Here's a protocol-level workaround:

import contextlib
import threading

from opentrons import protocol_api

metadata = {
    'apiLevel': '2.5'  # Required for set_rail_lights() and rail_lights_on.
}

@contextlib.contextmanager
def flashing_rail_lights(
    protocol: protocol_api.ProtocolContext, seconds_per_flash_cycle=1.0
):
    """Flash the rail lights on and off in the background.

    Source: https://github.com/Opentrons/opentrons/issues/7742

    Example usage:

        # While the robot is doing nothing for 2 minutes, flash lights quickly.
        with flashing_rail_lights(protocol, seconds_per_flash_cycle=0.25):
            protocol.delay(minutes=2)

    When the ``with`` block exits, the rail lights are restored to their original
    state.

    Exclusive control of the rail lights is assumed. For example, within the ``with``
    block, you must not call `ProtocolContext.set_rail_lights` yourself, inspect
    `ProtocolContext.rail_lights_on`, or nest additional calls to
    `flashing_rail_lights`.
    """
    original_light_status = protocol.rail_lights_on

    stop_flashing_event = threading.Event()

    def background_loop():
        while True:
            protocol.set_rail_lights(not protocol.rail_lights_on)
            # Wait until it's time to toggle the lights for the next flash or we're
            # told to stop flashing entirely, whichever comes first.
            got_stop_flashing_event = stop_flashing_event.wait(
                timeout=seconds_per_flash_cycle/2
            )
            if got_stop_flashing_event:
                break

    background_thread = threading.Thread(
        target=background_loop, name="Background thread for flashing rail lights"
    )

    try:
        if not protocol.is_simulating():
            background_thread.start()
        yield

    finally:
        # The ``with`` block might be exiting normally, or it might be exiting because
        # something inside it raised an exception.
        #
        # This accounts for user-issued cancelations because currently (2021-05-04),
        # the Python Protocol API happens to implement user-issued cancellations by
        # raising an exception from internal API code.
        if not protocol.is_simulating():
            stop_flashing_event.set()
            background_thread.join()

        # This is questionable: it may issue a command to the API while the API
        # is in an inconsistent state after raising an exception.
        protocol.set_rail_lights(original_light_status)

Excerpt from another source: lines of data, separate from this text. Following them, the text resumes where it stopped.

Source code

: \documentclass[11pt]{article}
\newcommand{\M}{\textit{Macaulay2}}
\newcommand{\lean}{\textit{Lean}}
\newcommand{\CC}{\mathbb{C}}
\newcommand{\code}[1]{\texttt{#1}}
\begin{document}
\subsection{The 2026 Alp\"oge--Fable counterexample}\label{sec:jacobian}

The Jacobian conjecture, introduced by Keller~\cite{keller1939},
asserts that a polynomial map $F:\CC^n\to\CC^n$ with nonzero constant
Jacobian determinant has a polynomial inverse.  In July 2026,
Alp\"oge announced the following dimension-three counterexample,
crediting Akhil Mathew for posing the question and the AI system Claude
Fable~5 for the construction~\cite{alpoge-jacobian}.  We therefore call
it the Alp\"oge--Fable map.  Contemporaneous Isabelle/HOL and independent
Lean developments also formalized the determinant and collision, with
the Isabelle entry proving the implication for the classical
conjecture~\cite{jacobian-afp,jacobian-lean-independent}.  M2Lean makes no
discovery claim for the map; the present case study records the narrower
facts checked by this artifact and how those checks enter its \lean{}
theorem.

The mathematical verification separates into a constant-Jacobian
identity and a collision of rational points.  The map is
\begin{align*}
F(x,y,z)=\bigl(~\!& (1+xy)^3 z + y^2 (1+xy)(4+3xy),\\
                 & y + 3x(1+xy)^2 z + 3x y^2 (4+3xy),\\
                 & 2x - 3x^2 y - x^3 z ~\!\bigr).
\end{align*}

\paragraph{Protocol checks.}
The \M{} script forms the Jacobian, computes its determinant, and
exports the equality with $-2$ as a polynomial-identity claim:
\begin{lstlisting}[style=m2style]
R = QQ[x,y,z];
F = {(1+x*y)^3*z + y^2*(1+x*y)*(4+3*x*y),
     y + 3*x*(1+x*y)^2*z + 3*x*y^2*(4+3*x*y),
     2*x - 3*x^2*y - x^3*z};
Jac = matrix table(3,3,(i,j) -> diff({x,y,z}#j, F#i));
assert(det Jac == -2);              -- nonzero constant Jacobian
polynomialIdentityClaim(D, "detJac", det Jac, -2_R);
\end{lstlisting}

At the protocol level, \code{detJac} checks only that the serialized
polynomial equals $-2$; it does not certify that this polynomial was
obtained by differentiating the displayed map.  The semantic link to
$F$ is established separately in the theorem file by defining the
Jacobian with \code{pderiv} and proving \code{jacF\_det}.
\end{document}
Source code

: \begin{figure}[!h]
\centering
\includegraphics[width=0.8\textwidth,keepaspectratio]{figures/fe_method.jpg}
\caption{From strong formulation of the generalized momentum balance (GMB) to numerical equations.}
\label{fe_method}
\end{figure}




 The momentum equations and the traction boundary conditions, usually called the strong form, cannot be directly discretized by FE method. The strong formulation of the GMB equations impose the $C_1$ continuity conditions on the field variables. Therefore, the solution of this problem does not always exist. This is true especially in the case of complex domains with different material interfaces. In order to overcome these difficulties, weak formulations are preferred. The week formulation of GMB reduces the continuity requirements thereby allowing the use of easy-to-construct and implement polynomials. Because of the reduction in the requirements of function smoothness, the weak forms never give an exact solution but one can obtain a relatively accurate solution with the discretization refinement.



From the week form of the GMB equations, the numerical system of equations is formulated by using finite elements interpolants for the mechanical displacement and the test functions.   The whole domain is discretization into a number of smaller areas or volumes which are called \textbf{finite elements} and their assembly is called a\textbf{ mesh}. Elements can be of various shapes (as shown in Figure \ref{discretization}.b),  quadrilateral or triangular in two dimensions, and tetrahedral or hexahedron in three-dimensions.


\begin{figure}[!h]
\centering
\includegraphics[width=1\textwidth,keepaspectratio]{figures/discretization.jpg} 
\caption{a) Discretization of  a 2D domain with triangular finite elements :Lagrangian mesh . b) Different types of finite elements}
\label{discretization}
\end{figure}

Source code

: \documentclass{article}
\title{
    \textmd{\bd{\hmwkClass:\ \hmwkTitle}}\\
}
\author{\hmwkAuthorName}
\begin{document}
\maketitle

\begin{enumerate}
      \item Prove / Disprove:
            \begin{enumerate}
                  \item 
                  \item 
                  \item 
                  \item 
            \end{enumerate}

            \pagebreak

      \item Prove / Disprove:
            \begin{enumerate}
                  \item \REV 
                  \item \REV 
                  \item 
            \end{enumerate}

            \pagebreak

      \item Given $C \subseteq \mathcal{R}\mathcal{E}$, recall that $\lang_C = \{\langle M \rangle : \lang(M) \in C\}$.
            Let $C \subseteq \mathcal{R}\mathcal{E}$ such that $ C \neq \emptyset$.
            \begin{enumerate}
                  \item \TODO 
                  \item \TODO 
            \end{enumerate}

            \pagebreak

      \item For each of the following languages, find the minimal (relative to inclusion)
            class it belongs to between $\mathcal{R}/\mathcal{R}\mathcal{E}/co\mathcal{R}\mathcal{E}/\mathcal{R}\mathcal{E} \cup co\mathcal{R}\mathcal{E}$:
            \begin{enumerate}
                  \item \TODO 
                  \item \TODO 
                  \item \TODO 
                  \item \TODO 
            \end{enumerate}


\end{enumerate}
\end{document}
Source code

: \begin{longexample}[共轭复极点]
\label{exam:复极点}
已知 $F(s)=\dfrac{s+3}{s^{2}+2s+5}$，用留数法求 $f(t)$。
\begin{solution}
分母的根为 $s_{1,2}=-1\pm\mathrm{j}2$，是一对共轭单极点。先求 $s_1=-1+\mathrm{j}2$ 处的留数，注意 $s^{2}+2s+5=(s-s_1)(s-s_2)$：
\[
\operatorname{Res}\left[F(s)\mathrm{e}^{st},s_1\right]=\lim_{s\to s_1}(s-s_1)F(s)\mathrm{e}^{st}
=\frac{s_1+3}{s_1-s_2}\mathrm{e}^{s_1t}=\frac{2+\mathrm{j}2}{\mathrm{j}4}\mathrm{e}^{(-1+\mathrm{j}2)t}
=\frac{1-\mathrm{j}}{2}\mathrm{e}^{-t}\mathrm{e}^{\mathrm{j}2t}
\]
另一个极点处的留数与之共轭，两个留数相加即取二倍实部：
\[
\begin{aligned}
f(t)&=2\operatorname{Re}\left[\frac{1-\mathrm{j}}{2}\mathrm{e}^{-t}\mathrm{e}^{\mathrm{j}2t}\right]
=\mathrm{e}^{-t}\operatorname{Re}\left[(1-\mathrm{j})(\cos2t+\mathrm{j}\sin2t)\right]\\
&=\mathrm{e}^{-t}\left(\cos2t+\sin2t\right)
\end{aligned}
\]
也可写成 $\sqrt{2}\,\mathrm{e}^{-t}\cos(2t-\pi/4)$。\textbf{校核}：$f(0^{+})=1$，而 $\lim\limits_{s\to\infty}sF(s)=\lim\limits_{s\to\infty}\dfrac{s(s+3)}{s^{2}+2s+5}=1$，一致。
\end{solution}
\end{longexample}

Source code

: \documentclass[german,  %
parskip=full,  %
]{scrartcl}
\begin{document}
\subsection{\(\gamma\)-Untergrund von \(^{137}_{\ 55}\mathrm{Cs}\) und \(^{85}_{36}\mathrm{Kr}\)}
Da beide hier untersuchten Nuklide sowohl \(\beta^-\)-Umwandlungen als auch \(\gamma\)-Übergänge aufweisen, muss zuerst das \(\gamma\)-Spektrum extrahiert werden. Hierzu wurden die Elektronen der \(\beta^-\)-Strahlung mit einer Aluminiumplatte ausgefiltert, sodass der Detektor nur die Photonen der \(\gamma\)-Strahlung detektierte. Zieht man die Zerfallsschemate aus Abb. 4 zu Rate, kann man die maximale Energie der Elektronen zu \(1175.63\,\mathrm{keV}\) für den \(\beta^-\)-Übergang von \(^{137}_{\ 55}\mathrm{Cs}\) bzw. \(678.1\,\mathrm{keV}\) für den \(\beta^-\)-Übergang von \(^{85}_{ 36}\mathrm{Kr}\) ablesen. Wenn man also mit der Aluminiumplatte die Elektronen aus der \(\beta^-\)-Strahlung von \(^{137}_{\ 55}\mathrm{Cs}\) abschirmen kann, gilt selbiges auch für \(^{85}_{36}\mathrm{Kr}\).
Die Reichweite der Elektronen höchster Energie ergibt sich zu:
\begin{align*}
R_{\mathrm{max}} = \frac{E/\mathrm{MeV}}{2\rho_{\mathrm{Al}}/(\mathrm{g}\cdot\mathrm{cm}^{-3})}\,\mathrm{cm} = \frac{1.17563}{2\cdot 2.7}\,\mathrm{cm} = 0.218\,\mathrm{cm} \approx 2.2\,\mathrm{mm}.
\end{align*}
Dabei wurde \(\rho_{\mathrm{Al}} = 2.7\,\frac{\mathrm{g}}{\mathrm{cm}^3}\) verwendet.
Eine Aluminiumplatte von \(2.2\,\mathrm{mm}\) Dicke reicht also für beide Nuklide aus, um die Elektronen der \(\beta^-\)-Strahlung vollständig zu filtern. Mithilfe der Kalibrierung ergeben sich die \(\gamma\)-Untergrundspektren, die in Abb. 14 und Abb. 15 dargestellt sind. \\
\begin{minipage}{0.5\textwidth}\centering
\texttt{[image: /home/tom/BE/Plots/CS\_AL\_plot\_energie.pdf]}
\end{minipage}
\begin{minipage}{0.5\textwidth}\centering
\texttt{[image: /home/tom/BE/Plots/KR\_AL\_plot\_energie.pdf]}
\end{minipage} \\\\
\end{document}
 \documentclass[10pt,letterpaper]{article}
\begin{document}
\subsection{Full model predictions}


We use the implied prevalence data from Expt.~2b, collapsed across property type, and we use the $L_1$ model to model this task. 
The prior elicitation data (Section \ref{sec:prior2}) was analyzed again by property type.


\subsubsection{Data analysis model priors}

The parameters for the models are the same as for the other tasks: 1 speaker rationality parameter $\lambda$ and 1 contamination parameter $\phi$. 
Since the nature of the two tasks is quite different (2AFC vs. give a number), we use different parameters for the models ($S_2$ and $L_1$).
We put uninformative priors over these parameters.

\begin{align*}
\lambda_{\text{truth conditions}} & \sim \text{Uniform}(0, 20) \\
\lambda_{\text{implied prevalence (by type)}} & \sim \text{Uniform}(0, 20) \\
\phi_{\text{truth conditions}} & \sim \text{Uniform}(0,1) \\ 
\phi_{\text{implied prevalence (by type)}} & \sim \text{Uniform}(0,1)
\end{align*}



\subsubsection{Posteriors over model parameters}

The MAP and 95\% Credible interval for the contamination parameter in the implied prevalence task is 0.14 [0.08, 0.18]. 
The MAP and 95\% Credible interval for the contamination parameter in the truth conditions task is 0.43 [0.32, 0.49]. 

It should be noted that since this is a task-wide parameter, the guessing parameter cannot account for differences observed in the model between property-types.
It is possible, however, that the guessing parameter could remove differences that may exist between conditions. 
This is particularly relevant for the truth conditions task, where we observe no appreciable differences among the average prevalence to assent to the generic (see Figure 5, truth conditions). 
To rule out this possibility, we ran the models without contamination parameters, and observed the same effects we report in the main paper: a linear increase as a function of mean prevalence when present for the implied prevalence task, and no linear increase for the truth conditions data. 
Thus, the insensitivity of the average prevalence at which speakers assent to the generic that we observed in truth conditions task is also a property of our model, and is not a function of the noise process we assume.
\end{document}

def run(protocol: protocol_api.ProtocolContext):
    tip_rack = protocol.load_labware("opentrons_96_tiprack_300ul", 1)
    pipette = protocol.load_instrument("p300_multi_gen2", mount="left")

    pipette.pick_up_tip(tip_rack.wells()[0])

    with flashing_rail_lights(protocol, seconds_per_flash_cycle=0.5):
        protocol.delay(minutes=2)

    pipette.return_tip(tip_rack.wells()[0])

I have a few 👍s in Slack for officially recommending this to Opentrons' internal Support, Science, and Applications Engineering teams.

We're not yet sure whether we want to document this workaround for external users, though. We might instead want to add a flash_lights parameter to pause() and delay() and encourage people to use that, for example.